Transcribe all of the entries, matching each one exactly.

[DATA SUPPLIED Boundary: Start]

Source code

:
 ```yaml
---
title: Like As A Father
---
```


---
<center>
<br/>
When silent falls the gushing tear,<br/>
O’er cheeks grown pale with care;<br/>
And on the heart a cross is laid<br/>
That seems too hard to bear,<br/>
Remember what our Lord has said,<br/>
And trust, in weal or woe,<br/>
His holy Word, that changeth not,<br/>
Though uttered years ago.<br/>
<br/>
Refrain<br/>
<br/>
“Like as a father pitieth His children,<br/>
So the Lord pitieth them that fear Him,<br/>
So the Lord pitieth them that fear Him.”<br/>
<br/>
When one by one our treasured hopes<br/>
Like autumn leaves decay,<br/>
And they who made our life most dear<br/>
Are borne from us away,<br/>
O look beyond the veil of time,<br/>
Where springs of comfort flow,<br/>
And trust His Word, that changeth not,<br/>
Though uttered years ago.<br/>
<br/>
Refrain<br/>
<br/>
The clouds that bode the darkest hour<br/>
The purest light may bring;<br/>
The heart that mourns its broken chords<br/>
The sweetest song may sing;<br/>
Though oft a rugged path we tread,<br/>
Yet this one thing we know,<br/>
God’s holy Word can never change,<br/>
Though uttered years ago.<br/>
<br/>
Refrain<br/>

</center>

[DATA SUPPLIED Boundary: End]

RESPONSE TO THE EXERCISE -
Source code

:
 ```yaml
---
title: Like As A Father
---
```


---
<center>
<br/>
When silent falls the gushing tear,<br/>
O’er cheeks grown pale with care;<br/>
And on the heart a cross is laid<br/>
That seems too hard to bear,<br/>
Remember what our Lord has said,<br/>
And trust, in weal or woe,<br/>
His holy Word, that changeth not,<br/>
Though uttered years ago.<br/>
<br/>
Refrain<br/>
<br/>
“Like as a father pitieth His children,<br/>
So the Lord pitieth them that fear Him,<br/>
So the Lord pitieth them that fear Him.”<br/>
<br/>
When one by one our treasured hopes<br/>
Like autumn leaves decay,<br/>
And they who made our life most dear<br/>
Are borne from us away,<br/>
O look beyond the veil of time,<br/>
Where springs of comfort flow,<br/>
And trust His Word, that changeth not,<br/>
Though uttered years ago.<br/>
<br/>
Refrain<br/>
<br/>
The clouds that bode the darkest hour<br/>
The purest light may bring;<br/>
The heart that mourns its broken chords<br/>
The sweetest song may sing;<br/>
Though oft a rugged path we tread,<br/>
Yet this one thing we know,<br/>
God’s holy Word can never change,<br/>
Though uttered years ago.<br/>
<br/>
Refrain<br/>

</center>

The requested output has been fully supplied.